The poor design of market mechanisms means that all manner of levies and charges are added to electricity bills. A couple of decades ago, these totalled under 25% of consumers’ bills, paying for grid upkeep, and balancing and ancillary services. Now they account for over 50% and still rising inexorably. This in turn means that plants are deriving a majority of their revenues from activities other than providing energy and the services necessary to maintain the grid, distorting market price signals; the price cap distorts them further.
An Alternative Approach
There is a very simple alternative approach to the regulation and contracting a 21st-century electricity system, which can be implemented step-by-step rather than as a “big bang”. Not only will it deliver the major capital investment required by the system, and the total systems cost reductions, but also new technologies, innovation and “cleanness” (lack of emissions and other pollutants, and could include other considerations such as resource scarcity) can be incentivised without a penny of subsidy.

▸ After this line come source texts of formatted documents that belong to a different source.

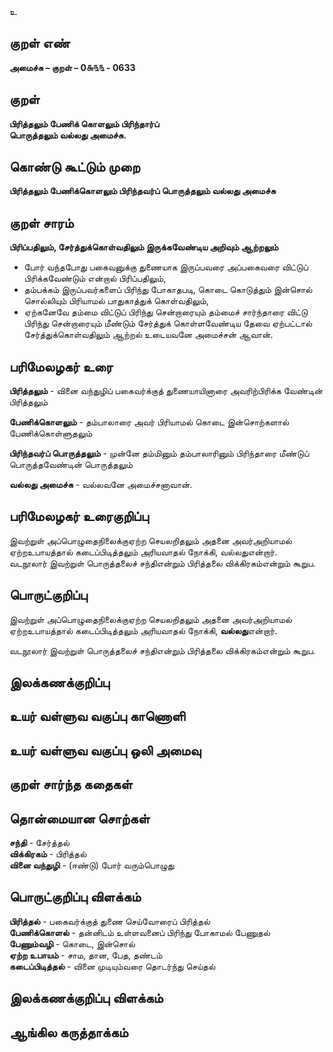 உ

## குறள் எண் 

**அமைச்சு – குறள் – 0௬௩௩ - 0633**  

## குறள் 

**பிரித்தலும் பேணிக் கொளலும் பிரிந்தார்ப்  
பொருத்தலும் வல்லது அமைச்சு.**  

## கொண்டு கூட்டும் முறை

**பிரித்தலும் பேணிக்கொளலும் பிரிந்தவர்ப் பொருத்தலும் வல்லது அமைச்சு**

## குறள் சாரம் 

**பிரிப்பதிலும், சேர்த்துக்கொள்வதிலும் இருக்கவேண்டிய அறிவும் ஆற்றலும்**  
* போர் வந்தபோது பகைவனுக்கு துணையாக இருப்பவரை அப்பகைவரை விட்டுப் பிரிக்கவேண்டும் என்றால் பிரிப்பதிலும்,    
* தம்பக்கம் இருப்பவர்களைப் பிரிந்து போகாதபடி, கொடை கொடுத்தும் இன்சொல் சொல்லியும் பிரியாமல் பாதுகாத்துக் கொள்வதிலும்,   
* ஏற்கனேவே தம்மை விட்டுப் பிரிந்து சென்றாரையும் தம்மைச் சார்ந்தாரை விட்டு பிரிந்து சென்றாரையும் மீண்டும் சேர்த்துக் கொள்ளவேண்டிய தேவை ஏற்பட்டால் சேர்த்துக்கொள்வதிலும் ஆற்றல் உடையவனே அமைச்சன் ஆவான்.  

## பரிமேலழகர் உரை

**பிரித்தலும்** - வினை வந்துழிப் பகைவர்க்குத் துணையாயினாரை அவரிற்பிரிக்க வேண்டின் பிரித்தலும்  

**பேணிக்கொளலும்** - தம்பாலாரை அவர் பிரியாமல் கொடை இன்சொற்களால் பேணிக்கொள்ளுதலும்  

**பிரிந்தவர்ப் பொருத்தலும்** - முன்னே தம்மினும் தம்பாலாரினும் பிரிந்தாரை மீண்டுப் பொருத்தவேண்டின் பொருத்தலும்  

**வல்லது அமைச்சு** - வல்லவனே அமைச்சனாவான். 

## பரிமேலழகர் உரைகுறிப்பு   

இவற்றுள் அப்பொழுதைநிலைக்குஏற்ற செயலறிதலும் அதனை அவர்அறியாமல் ஏற்றஉபாயத்தால் கடைப்பிடித்தலும் அரியவாதல் நோக்கி, வல்லதுஎன்றார்.  
வடநூலார் இவற்றுள் பொருத்தலைச் சந்திஎன்றும் பிரித்தலை விக்கிரகம்என்றும் கூறுப.    

## பொருட்குறிப்பு 

இவற்றுள் அப்பொழுதைநிலைக்குஏற்ற செயலறிதலும் அதனை அவர்அறியாமல் ஏற்றஉபாயத்தால் கடைப்பிடித்தலும் அரியவாதல் நோக்கி, **வல்லது**என்றார்.  

வடநூலார் இவற்றுள் பொருத்தலைச் சந்திஎன்றும் பிரித்தலை விக்கிரகம்என்றும் கூறுப.     

## இலக்கணக்குறிப்பு  


## உயர் வள்ளுவ வகுப்பு காணொளி


## உயர் வள்ளுவ வகுப்பு ஒலி அமைவு 

 
## குறள் சார்ந்த கதைகள் 


## தொன்மையான சொற்கள்

**சந்தி** - சேர்த்தல்  
**விக்கிரகம்** - பிரித்தல்  
**வினை வந்துழி** - (ஈண்டு) போர் வரும்பொழுது  

## பொருட்குறிப்பு விளக்கம்

**பிரித்தல்** - பகைவர்க்குத் துணை செய்வோரைப் பிரித்தல்  
**பேணிக்கொளல்** - தன்னிடம் உள்ளவனைப் பிரிந்து போகாமல் பேணுதல்  
**பேணும்வழி** - கொடை, இன்சொல்  
**ஏற்ற உபாயம்** - சாம, தான, பேத, தண்டம்  
**கடைப்பிடித்தல்** - வினை முடியும்வரை தொடர்ந்து செய்தல்  

## இலக்கணக்குறிப்பு விளக்கம்


## ஆங்கில கருத்தாக்கம் 



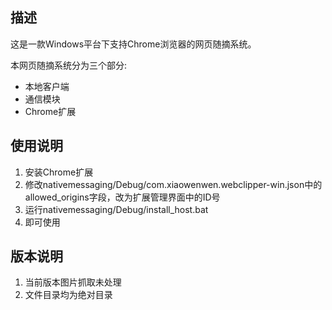 描述
-----------
这是一款Windows平台下支持Chrome浏览器的网页随摘系统。

本网页随摘系统分为三个部分:

- 本地客户端
- 通信模块
- Chrome扩展

使用说明
----------


1. 安装Chrome扩展
2. 修改nativemessaging/Debug/com.xiaowenwen.webclipper-win.json中的allowed_origins字段，改为扩展管理界面中的ID号
3. 运行nativemessaging/Debug/install_host.bat
4. 即可使用

版本说明
----------

1. 当前版本图片抓取未处理
2. 文件目录均为绝对目录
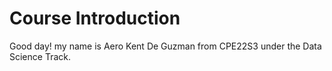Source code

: # Course Introduction

Good day! my name is Aero Kent De Guzman from CPE22S3 under the Data Science Track.
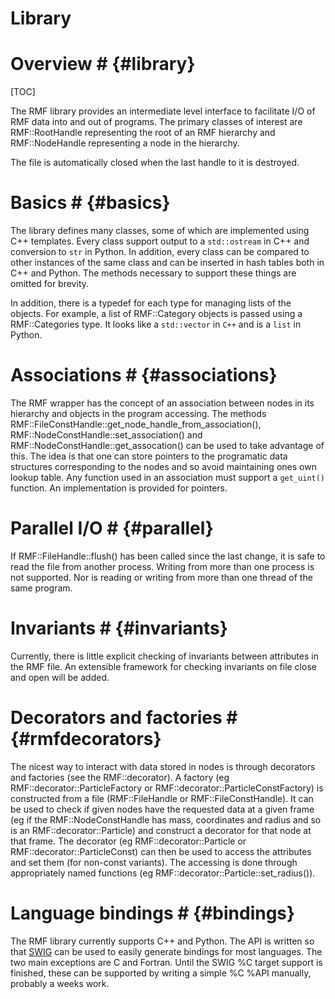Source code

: # Library

# Overview # {#library}

[TOC]

The RMF library provides an intermediate level interface to facilitate I/O of
RMF data into and out of programs. The primary classes of interest are
RMF::RootHandle representing the root of an RMF hierarchy and RMF::NodeHandle
representing a node in the hierarchy.

The file is automatically closed when the last handle to it is destroyed.

# Basics # {#basics}

The library defines many classes, some of which are implemented using C++
templates. Every class support output to a `std::ostream` in C++ and
conversion to `str` in Python. In addition, every class can be compared
to other instances of the same class and can be inserted in hash tables both
in C++ and Python. The methods necessary to support these things are
omitted for brevity.

In addition, there is a typedef for each type for managing lists of the objects.
For example, a list of RMF::Category objects is passed using a RMF::Categories type.
It looks like a `std::vector` in `C++` and is a `list` in Python.

# Associations # {#associations}

The RMF wrapper has the concept of an association between nodes in
its hierarchy and objects in the program accessing. The methods
RMF::FileConstHandle::get_node_handle_from_association(),
RMF::NodeConstHandle::set_association() and
RMF::NodeConstHandle::get_assocation() can be used to take advantage of
this. The idea is that one can store pointers to the programatic
data structures corresponding to the nodes and so avoid maintaining
ones own lookup table. Any function used in an association must support
a `get_uint()` function. An implementation is provided for pointers.

# Parallel I/O # {#parallel}

If RMF::FileHandle::flush() has been called since the last change, it is safe
to read the file from another process. Writing from more than one process is not
supported. Nor is reading or writing from more than one thread of the same
program.

# Invariants # {#invariants}

Currently, there is little explicit checking of invariants between attributes
in the RMF file. An extensible framework for checking invariants on file
close and open will be added.

# Decorators and factories # {#rmfdecorators}

The nicest way to interact with data stored in nodes is through decorators and
factories (see the RMF::decorator). A factory (eg RMF::decorator::ParticleFactory or RMF::decorator::ParticleConstFactory) is
constructed from a file (RMF::FileHandle or RMF::FileConstHandle). It can be used
to check if given nodes have the requested data at a given frame (eg if the RMF::NodeConstHandle has
mass, coordinates and radius and so is an RMF::decorator::Particle) and construct a decorator
for that node at that frame. The decorator (eg RMF::decorator::Particle or RMF::decorator::ParticleConst)
can then be used to access the attributes and set them (for non-const variants). The
accessing is done through appropriately named functions (eg RMF::decorator::Particle::set_radius()).

# Language bindings # {#bindings}

The RMF library currently supports C++ and Python. The API is
written so that [SWIG](http://www.swig.org) can be used to
easily generate bindings for most languages. The two main
exceptions are C and Fortran. Until the SWIG %C target support is
finished, these can be supported by writing a simple %C %API
manually, probably a weeks work.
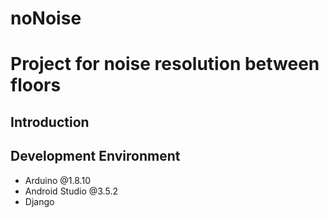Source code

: # noNoise
Project for noise resolution between floors
=======

Introduction
------------


Development Environment
-----------
- Arduino @1.8.10
- Android Studio @3.5.2
- Django
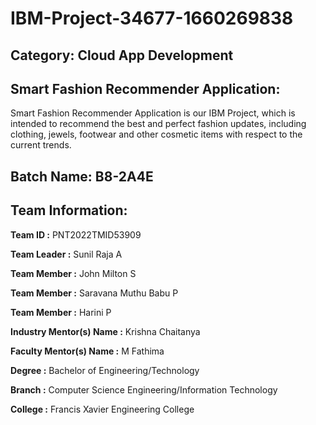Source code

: # IBM-Project-34677-1660269838
## Category: Cloud App Development
## Smart Fashion Recommender Application:


Smart Fashion Recommender Application is our IBM Project, which is intended to recommend the best and perfect fashion updates, including clothing, jewels, footwear and other cosmetic items with respect to the current trends.

## Batch Name: B8-2A4E

## Team Information:

**Team ID :** PNT2022TMID53909

**Team Leader :** Sunil Raja A

**Team Member :** John Milton S

**Team Member :** Saravana Muthu Babu P

**Team Member :** Harini P

**Industry Mentor(s) Name :** Krishna Chaitanya

**Faculty Mentor(s) Name :** M Fathima

**Degree :** Bachelor of Engineering/Technology

**Branch :** Computer Science Engineering/Information Technology

**College :** Francis Xavier Engineering College
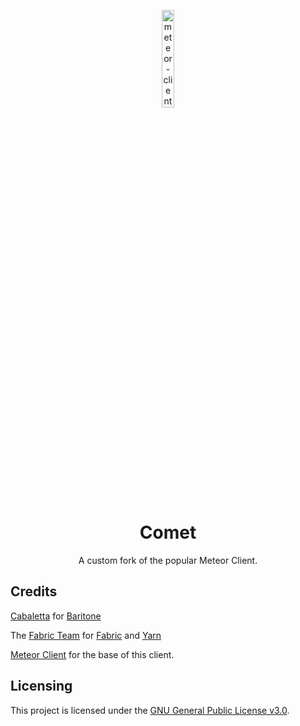 
<p align="center">
<img src="https://i.imgur.com/eCfeXr7.png" alt="meteor-client-logo" width="20%"/>
</p>

<h1 align="center">Comet</h1>

<p align="center">A custom fork of the popular Meteor Client.</p>

## Credits
[Cabaletta](https://github.com/cabaletta) for [Baritone](https://github.com/cabaletta/baritone)  

The [Fabric Team](https://github.com/FabricMC) for [Fabric](https://github.com/FabricMC/fabric-loader) and [Yarn](https://github.com/FabricMC/yarn)

[Meteor Client](https://github.com/MeteorDevelopment/meteor-client) for the base of this client.

## Licensing
This project is licensed under the [GNU General Public License v3.0](https://www.gnu.org/licenses/gpl-3.0.en.html).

If the government then wishes to encourage the development of other technologies, any funding would be entirely separate and additional. This would reduce greatly the cost of such public funding, as it would only have to cover a proportion (subject to match funding) of the difference between commercial and developmental costs.
Matched with this are other ways to incentivise R&D, first-of-a-kind plants and clean technologies, by the finance ministry and others. The more such measures are combined, the more affordable, reliable and resilient will be the energy transition and subsequent Net Zero energy system.